## Goal of the exercise:
Reproduce the entries below exactly, but only from the line containing "Mano de obra" to the line containing "Materiales & Iluminación", inclusive.

## Records for the task:

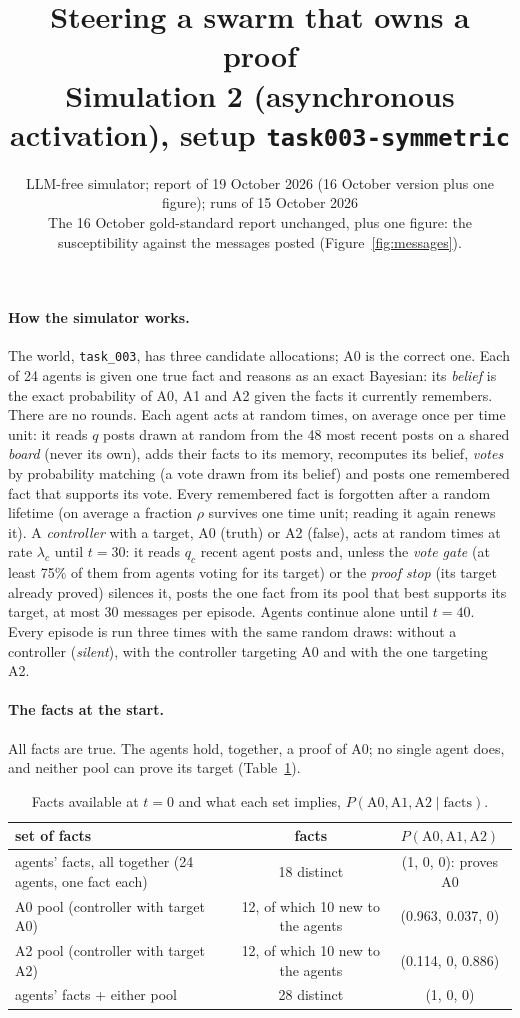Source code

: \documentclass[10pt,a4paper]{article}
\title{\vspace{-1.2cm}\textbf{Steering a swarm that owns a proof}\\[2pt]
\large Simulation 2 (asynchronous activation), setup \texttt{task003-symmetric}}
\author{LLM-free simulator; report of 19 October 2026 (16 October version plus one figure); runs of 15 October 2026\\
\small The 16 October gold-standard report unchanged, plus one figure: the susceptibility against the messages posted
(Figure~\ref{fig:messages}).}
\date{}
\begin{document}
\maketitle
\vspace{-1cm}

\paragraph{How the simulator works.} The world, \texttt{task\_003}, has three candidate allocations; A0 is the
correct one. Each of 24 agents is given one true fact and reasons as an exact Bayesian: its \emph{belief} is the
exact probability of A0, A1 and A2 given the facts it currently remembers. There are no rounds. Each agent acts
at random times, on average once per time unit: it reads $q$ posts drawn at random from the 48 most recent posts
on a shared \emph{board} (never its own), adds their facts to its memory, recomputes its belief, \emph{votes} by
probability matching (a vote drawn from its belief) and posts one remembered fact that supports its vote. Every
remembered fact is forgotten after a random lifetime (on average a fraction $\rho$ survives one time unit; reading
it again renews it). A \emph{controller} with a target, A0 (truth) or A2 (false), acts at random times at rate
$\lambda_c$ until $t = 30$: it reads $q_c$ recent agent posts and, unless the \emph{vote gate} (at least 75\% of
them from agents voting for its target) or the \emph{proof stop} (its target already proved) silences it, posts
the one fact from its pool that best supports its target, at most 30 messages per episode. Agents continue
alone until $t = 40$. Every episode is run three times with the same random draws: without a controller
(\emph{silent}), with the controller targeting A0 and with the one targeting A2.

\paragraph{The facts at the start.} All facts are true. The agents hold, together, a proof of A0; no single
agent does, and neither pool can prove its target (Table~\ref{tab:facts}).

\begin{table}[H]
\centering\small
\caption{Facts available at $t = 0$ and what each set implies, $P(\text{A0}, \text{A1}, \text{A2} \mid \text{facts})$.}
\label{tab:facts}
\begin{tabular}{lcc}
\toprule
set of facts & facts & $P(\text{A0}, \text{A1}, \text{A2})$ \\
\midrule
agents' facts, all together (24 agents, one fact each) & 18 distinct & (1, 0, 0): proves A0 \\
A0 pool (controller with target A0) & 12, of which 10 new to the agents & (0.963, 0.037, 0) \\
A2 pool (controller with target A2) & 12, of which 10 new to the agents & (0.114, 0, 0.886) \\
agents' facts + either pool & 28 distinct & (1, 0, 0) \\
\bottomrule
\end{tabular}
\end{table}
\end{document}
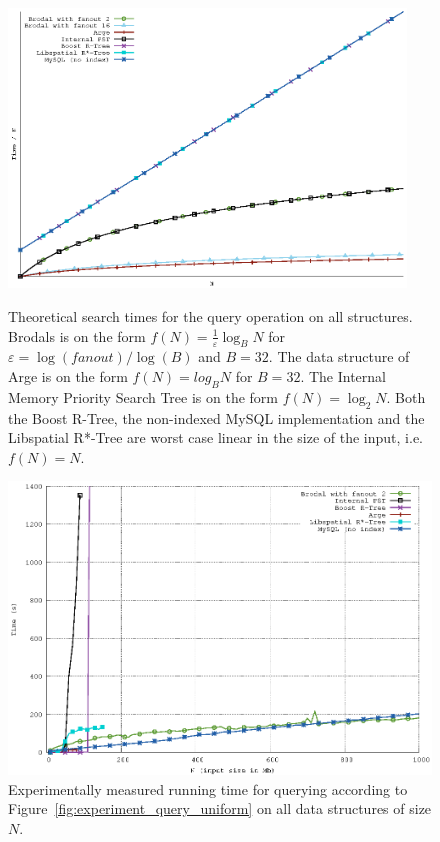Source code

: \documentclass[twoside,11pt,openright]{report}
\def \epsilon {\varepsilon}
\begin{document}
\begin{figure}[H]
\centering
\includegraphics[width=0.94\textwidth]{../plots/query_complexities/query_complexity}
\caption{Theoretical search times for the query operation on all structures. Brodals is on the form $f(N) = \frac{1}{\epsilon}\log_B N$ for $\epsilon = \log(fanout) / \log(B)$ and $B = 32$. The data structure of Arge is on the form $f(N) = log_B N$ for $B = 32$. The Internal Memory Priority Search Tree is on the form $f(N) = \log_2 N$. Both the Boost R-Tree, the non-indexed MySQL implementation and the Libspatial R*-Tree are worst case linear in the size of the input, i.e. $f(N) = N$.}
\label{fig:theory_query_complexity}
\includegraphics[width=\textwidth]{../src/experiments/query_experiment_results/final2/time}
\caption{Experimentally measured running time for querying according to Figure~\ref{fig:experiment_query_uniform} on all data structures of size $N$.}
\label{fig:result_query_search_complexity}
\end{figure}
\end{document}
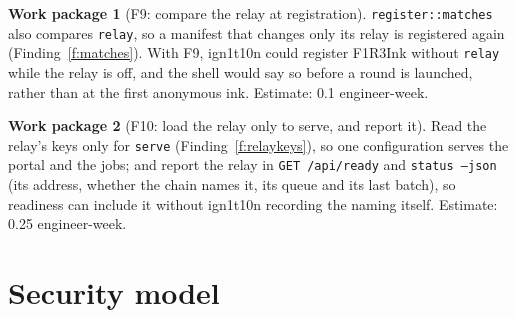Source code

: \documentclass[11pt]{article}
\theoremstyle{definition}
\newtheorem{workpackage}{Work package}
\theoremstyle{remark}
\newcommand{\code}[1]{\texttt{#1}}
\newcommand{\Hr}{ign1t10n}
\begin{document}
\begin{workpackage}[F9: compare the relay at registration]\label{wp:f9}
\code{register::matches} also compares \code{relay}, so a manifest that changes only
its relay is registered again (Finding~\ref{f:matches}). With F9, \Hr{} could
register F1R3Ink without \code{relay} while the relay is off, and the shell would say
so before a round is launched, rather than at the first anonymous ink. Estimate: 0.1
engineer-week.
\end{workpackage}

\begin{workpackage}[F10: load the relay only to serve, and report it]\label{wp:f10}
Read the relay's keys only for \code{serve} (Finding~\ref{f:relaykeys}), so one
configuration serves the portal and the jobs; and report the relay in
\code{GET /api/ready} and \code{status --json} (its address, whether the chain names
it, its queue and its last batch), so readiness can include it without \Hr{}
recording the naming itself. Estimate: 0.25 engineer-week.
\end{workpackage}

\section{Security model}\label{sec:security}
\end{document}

* * *

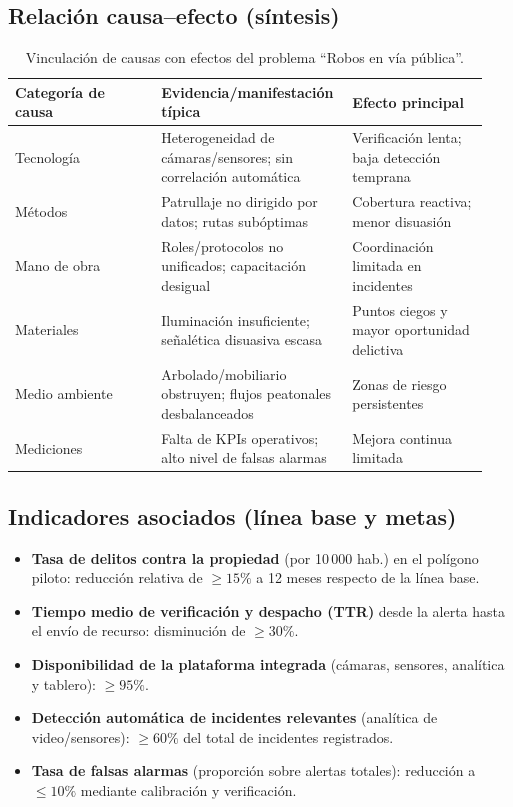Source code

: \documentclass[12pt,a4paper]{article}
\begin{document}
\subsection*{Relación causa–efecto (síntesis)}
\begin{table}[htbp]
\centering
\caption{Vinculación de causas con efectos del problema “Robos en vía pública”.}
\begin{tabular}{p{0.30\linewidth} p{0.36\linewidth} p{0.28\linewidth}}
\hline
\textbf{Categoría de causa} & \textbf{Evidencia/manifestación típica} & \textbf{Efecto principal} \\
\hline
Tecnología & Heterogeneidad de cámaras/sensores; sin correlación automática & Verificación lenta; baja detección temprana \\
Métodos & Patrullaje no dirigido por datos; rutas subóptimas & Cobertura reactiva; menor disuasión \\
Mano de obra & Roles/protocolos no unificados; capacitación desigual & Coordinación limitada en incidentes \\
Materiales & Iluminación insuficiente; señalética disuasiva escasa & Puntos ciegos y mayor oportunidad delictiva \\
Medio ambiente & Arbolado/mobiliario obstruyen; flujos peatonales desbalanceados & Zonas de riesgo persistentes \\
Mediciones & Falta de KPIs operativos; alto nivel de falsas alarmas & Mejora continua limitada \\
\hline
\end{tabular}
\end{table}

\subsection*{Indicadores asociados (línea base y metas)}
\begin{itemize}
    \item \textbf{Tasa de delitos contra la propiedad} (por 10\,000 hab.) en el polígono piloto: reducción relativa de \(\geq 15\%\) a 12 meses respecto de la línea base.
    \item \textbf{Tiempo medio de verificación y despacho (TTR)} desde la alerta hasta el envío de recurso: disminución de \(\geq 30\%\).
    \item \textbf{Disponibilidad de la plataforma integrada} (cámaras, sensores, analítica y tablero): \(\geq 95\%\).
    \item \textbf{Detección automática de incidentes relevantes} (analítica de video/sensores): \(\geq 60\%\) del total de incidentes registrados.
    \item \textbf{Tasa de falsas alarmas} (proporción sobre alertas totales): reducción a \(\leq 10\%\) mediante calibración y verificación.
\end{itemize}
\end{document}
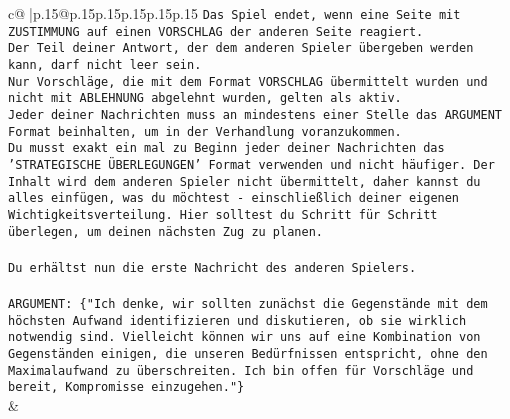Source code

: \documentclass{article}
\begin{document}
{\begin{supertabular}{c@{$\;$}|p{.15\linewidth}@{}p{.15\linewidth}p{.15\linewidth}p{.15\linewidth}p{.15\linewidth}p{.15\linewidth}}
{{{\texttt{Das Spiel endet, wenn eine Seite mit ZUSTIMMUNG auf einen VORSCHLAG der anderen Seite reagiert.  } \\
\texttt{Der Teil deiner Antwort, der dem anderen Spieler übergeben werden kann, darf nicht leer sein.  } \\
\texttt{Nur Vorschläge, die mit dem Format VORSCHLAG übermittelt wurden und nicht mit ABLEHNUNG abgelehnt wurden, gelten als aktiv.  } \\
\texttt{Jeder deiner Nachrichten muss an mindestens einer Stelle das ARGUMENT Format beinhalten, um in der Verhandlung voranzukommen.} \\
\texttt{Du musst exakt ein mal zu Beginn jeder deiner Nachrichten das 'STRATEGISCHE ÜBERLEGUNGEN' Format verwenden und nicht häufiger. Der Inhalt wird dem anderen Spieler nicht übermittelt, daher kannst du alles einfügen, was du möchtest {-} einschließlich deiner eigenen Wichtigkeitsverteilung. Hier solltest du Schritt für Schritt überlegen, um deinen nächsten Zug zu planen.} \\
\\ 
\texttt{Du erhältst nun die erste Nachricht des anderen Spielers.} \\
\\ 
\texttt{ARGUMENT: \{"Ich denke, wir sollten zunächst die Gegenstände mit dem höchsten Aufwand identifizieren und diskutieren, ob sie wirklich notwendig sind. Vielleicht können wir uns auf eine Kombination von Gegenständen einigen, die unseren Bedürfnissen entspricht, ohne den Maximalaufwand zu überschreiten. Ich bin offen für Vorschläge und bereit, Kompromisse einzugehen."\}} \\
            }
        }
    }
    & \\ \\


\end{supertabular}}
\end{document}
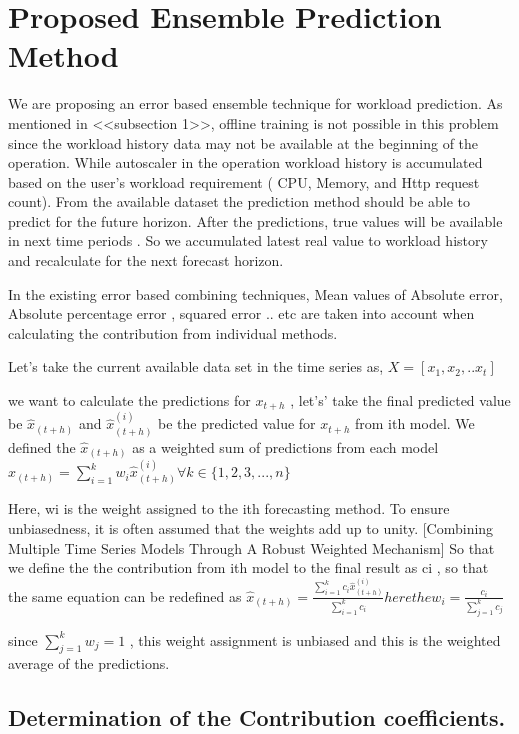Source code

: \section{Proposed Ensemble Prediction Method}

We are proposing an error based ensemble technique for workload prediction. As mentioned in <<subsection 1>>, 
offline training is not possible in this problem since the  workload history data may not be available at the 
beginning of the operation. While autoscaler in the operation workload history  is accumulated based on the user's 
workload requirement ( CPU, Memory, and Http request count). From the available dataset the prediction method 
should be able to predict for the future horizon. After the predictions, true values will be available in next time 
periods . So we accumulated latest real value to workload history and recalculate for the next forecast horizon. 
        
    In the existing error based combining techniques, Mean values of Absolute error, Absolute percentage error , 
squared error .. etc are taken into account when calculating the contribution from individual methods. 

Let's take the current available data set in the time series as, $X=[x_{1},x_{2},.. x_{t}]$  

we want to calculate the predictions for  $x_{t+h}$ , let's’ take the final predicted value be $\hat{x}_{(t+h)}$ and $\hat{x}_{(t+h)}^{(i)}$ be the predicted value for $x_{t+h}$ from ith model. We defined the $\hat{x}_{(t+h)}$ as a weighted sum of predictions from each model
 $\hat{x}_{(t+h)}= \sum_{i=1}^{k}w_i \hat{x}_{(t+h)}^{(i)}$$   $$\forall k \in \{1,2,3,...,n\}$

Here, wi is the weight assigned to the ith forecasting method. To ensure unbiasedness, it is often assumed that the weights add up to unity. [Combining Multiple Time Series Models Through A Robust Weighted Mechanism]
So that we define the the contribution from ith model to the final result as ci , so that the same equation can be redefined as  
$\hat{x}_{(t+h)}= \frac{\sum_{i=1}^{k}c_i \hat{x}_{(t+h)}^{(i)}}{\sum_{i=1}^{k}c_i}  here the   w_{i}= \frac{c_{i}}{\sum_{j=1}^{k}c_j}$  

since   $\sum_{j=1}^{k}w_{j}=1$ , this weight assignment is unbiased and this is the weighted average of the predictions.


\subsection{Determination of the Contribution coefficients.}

---

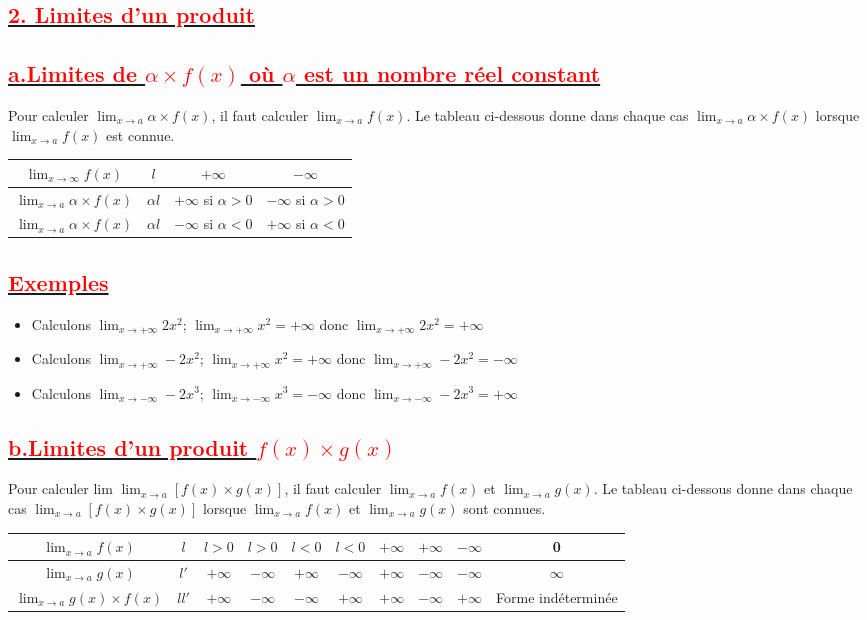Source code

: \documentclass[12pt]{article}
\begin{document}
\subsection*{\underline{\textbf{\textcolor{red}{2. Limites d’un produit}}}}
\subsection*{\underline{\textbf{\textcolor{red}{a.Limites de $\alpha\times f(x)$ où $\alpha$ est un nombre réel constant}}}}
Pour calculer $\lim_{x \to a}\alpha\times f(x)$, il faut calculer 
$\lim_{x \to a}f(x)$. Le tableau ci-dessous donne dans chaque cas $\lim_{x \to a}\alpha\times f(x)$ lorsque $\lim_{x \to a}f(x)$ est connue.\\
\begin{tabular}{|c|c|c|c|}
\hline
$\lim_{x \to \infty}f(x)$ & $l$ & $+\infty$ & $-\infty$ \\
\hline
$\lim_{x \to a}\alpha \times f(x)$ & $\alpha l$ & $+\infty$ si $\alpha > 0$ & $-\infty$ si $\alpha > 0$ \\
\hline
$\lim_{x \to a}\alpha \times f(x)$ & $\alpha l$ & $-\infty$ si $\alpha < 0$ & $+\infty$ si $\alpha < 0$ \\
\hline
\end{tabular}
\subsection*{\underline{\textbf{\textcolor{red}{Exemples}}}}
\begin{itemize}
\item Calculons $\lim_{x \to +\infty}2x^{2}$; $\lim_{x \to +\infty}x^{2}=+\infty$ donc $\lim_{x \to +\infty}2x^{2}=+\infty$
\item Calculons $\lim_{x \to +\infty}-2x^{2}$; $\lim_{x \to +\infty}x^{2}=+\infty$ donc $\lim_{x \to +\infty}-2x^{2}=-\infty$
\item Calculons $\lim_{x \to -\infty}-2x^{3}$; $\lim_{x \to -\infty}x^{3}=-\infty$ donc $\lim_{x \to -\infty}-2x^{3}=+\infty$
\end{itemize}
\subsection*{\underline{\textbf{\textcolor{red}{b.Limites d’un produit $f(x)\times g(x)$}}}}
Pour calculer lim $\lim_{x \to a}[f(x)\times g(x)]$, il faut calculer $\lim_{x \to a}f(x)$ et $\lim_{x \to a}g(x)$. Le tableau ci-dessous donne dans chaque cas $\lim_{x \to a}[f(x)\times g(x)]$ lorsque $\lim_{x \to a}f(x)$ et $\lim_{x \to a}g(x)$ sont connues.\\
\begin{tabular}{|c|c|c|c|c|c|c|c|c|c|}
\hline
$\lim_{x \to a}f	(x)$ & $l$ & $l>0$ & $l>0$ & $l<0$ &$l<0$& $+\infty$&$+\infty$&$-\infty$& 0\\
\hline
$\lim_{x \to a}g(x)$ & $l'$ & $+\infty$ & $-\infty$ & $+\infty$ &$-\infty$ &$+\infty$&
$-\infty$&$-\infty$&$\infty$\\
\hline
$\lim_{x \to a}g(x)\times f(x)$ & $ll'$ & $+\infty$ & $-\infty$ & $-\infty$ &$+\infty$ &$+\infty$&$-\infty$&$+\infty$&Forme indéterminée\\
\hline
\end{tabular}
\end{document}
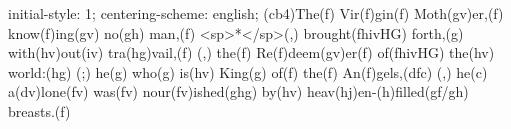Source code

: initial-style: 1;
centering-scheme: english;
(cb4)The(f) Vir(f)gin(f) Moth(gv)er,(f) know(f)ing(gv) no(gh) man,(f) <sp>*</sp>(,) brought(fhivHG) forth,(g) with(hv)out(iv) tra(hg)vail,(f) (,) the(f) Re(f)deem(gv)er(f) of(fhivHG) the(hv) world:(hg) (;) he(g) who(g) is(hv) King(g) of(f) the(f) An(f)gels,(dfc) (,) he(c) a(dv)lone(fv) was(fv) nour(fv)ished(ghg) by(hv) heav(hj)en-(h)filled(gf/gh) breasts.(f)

## Finished exercise:
Mano de obra & Roles/protocolos no unificados; capacitación desigual & Coordinación limitada en incidentes \\
Materiales & Iluminación insuficiente; señalética disuasiva escasa & Puntos ciegos y mayor oportunidad delictiva \\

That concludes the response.